Running back Tim Hightower gained just seven yards on seven carries against the Eagles Thanksgiving night in Philadelphia.
Tim Hightower's first start was a national attention-grabber: 109 yards rushing, against the backdrop of former starter Edgerrin James' first Did-Not-Play of his career.
Since then, however, Hightower has struggled. In the four games since that day in St. Louis, the rookie has 85 yards rushing on 42 carries, a disappointing 2.0-yard average. He acknowledged it is hard not to look to break a big play every time – which can lead to dancing in the backfield and ultimately, a loss in yardage.
"You have to understand your role and what we are trying to get accomplished," Hightower said. "When I was in there for short yardage (earlier this season), I wasn't going out there for a 30-yard run, I was going with an objective that 'This is what we need on this play.'
"Get what you can get first and the big runs will come later. I have to do it within the structure of the offense."
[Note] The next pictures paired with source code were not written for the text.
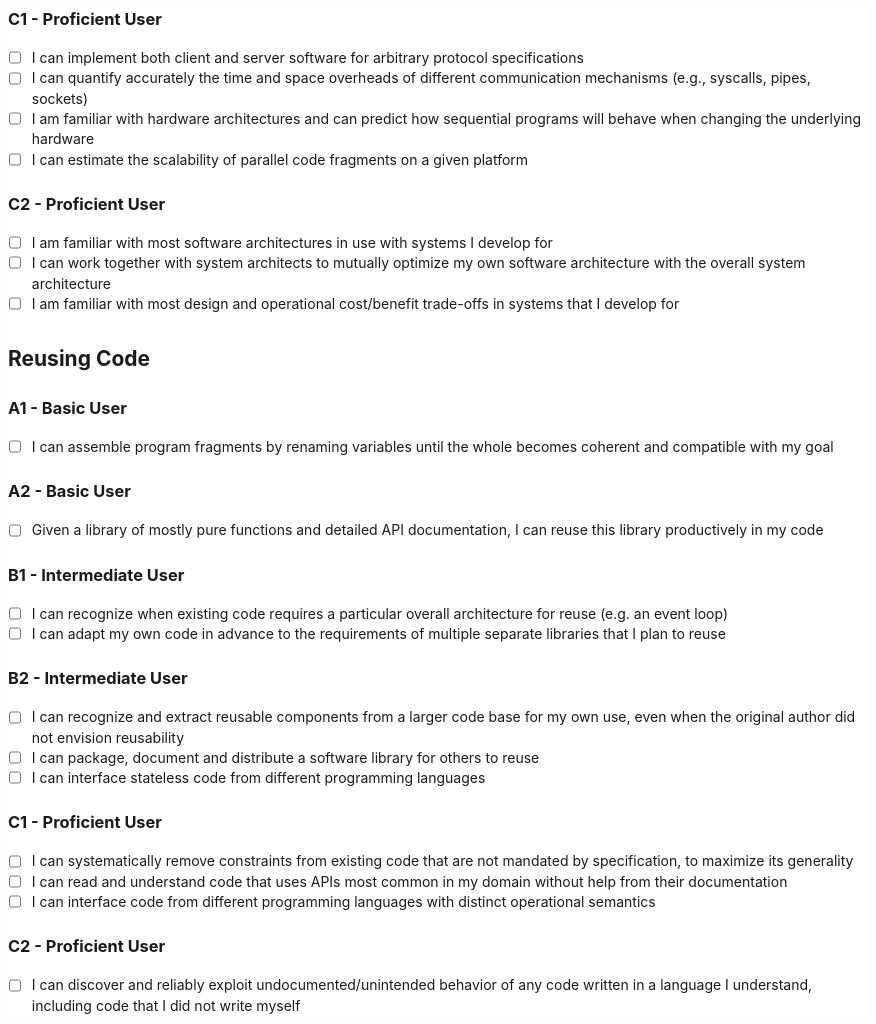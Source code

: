 ### C1 - Proficient User
- [ ] I can implement both client and server software for arbitrary protocol specifications
- [ ] I can quantify accurately the time and space overheads of different communication mechanisms (e.g., syscalls, pipes, sockets)
- [ ] I am familiar with hardware architectures and can predict how sequential programs will behave when changing the underlying hardware
- [ ] I can estimate the scalability of parallel code fragments on a given platform

### C2 - Proficient User
- [ ] I am familiar with most software architectures in use with systems I develop for
- [ ] I can work together with system architects to mutually optimize my own software architecture with the overall system architecture
- [ ] I am familiar with most design and operational cost/benefit trade-offs in systems that I develop for

## Reusing Code

### A1 - Basic User
- [ ] I can assemble program fragments by renaming variables until the whole becomes coherent and compatible with my goal

### A2 - Basic User
- [ ] Given a library of mostly pure functions and detailed API documentation, I can reuse this library productively in my code

### B1 - Intermediate User
- [ ] I can recognize when existing code requires a particular overall architecture for reuse (e.g. an event loop)
- [ ] I can adapt my own code in advance to the requirements of multiple separate libraries that I plan to reuse

### B2 - Intermediate User
- [ ] I can recognize and extract reusable components from a larger code base for my own use, even when the original author did not envision reusability
- [ ] I can package, document and distribute a software library for others to reuse
- [ ] I can interface stateless code from different programming languages

### C1 - Proficient User
- [ ] I can systematically remove constraints from existing code that are not mandated by specification, to maximize its generality
- [ ] I can read and understand code that uses APIs most common in my domain without help from their documentation
- [ ] I can interface code from different programming languages with distinct operational semantics

### C2 - Proficient User
- [ ] I can discover and reliably exploit undocumented/unintended behavior of any code written in a language I understand, including code that I did not write myself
Coach Ken Whisenhunt said he is still satisfied with Hightower's play and that any of the Cardinals' backs would have had trouble running in the context of the past few games.
The running game has not been effective overall, although the Rams visit Arizona Sunday – the same Rams that allowed the Cards their season-best 176 yards on the ground. It was the only time the Cards have run for more than 76 yards as a team in their past seven games.
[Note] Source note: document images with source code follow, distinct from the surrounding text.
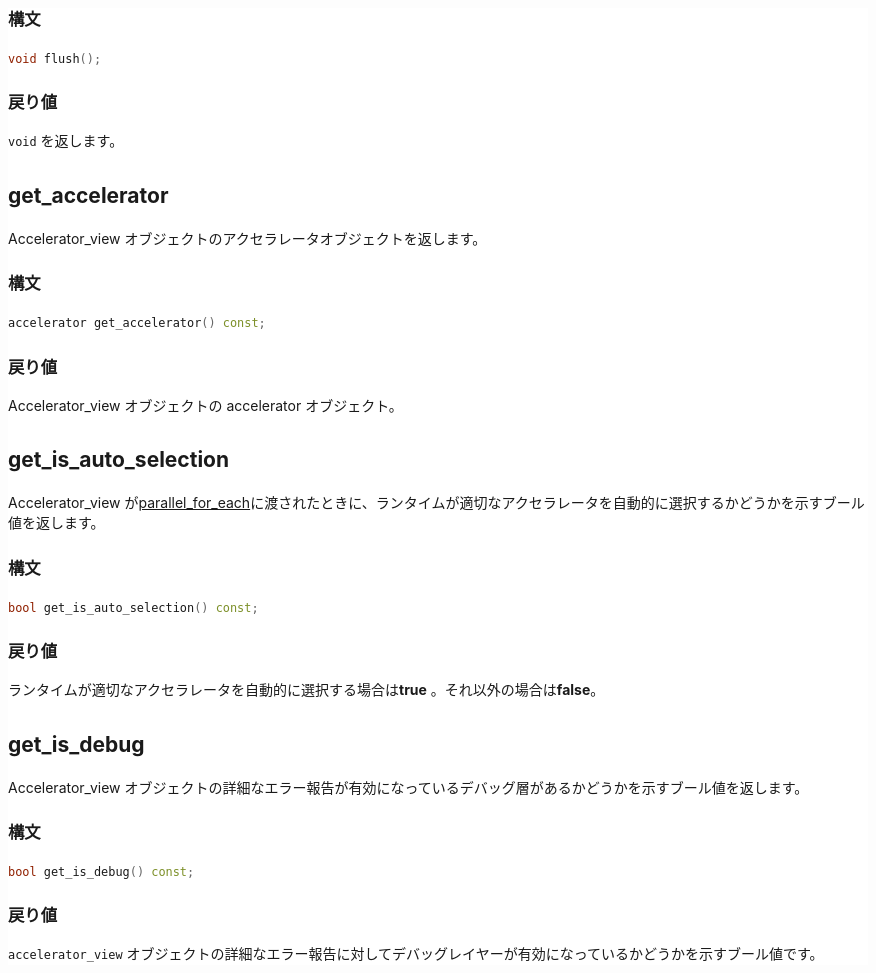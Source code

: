 ### <a name="syntax"></a>構文

```cpp
void flush();
```

### <a name="return-value"></a>戻り値

`void` を返します。

## <a name="get_accelerator"></a>get_accelerator

Accelerator_view オブジェクトのアクセラレータオブジェクトを返します。

### <a name="syntax"></a>構文

```cpp
accelerator get_accelerator() const;
```

### <a name="return-value"></a>戻り値

Accelerator_view オブジェクトの accelerator オブジェクト。

## <a name="get_is_auto_selection"></a>get_is_auto_selection

Accelerator_view が[parallel_for_each](concurrency-namespace-functions-amp.md#parallel_for_each)に渡されたときに、ランタイムが適切なアクセラレータを自動的に選択するかどうかを示すブール値を返します。

### <a name="syntax"></a>構文

```cpp
bool get_is_auto_selection() const;
```

### <a name="return-value"></a>戻り値

ランタイムが適切なアクセラレータを自動的に選択する場合は**true** 。それ以外の場合は**false**。

## <a name="get_is_debug"></a>get_is_debug

Accelerator_view オブジェクトの詳細なエラー報告が有効になっているデバッグ層があるかどうかを示すブール値を返します。

### <a name="syntax"></a>構文

```cpp
bool get_is_debug() const;
```

### <a name="return-value"></a>戻り値

`accelerator_view` オブジェクトの詳細なエラー報告に対してデバッグレイヤーが有効になっているかどうかを示すブール値です。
"That's probably how they'll attack us," Rams coach Jim Haslett said.
Whisenhunt said it was impossible to know from week-to-week how a effective a defense would be, so his team would be prepared to throw often if needed. But Whisenhunt also noted that the Cards were at their most balance against the Rams, rushing 33 times and dropping back to pass 35.
Hightower, meanwhile, said he is learning as the season progresses of what he wants to correct. He insisted he hasn't lost confidence in himself or his ability.
"When I am running the ball, (I have to) not try to create too much on my own but just trust in the scheme, trust in the blocking, trust in the system," Hightower said. "Knowing (the linemen) are working hard like I am working hard, eventually we'll get this thing rolling."
WHY THE CHANGE IN PUNTERS
Not that it came as any surprise, but Whisenhunt said the main reason struggling punter Dirk Johnson stayed so long was because the Cardinals did not want to disrupt kicker Neil Rackers, for whom Johnson was holding. But Johnson's poor game in cold conditions in Philadelphia drove home to Whisenhunt the need to improve the team's punting.
The Cards signed Ben Graham Monday.
"I felt if we had a game on the East coast, with bad weather, (punting) is something that could really change the complexion of a game with field position," Whisenhunt said. "We have time to make sure Neil is comfortable and that we're not sacrificing anything there."
Rackers had trouble last year when his long-time holder, Scott Player, was somewhat surprisingly cut at the end of training camp. Whisenhunt said Rackers was more prepared for a change mentally this season, as well as Rackers being at the tryouts Monday. Both Rackers and Graham said the change should be smooth.
"I think we learned our lesson from that last year," Whisenhunt said.
Cornerback Rod Hood (ribs) returned to practice on a limited basis Wednesday although two new Cards – center Lyle Sendlein (back) and wide receiver Anquan Boldin (back) – each were limited following the Eagles' game. Neither player is expected to miss the weekend, however.
Whisenhunt said linebacker Clark Haggans (foot) may be able to practice some Thursday, although Haggans, safety Matt Ware (facial surgery) and linebacker Pago Togafau (knee) all sat out. Safety Adrian Wilson was also limited with his sore shoulder.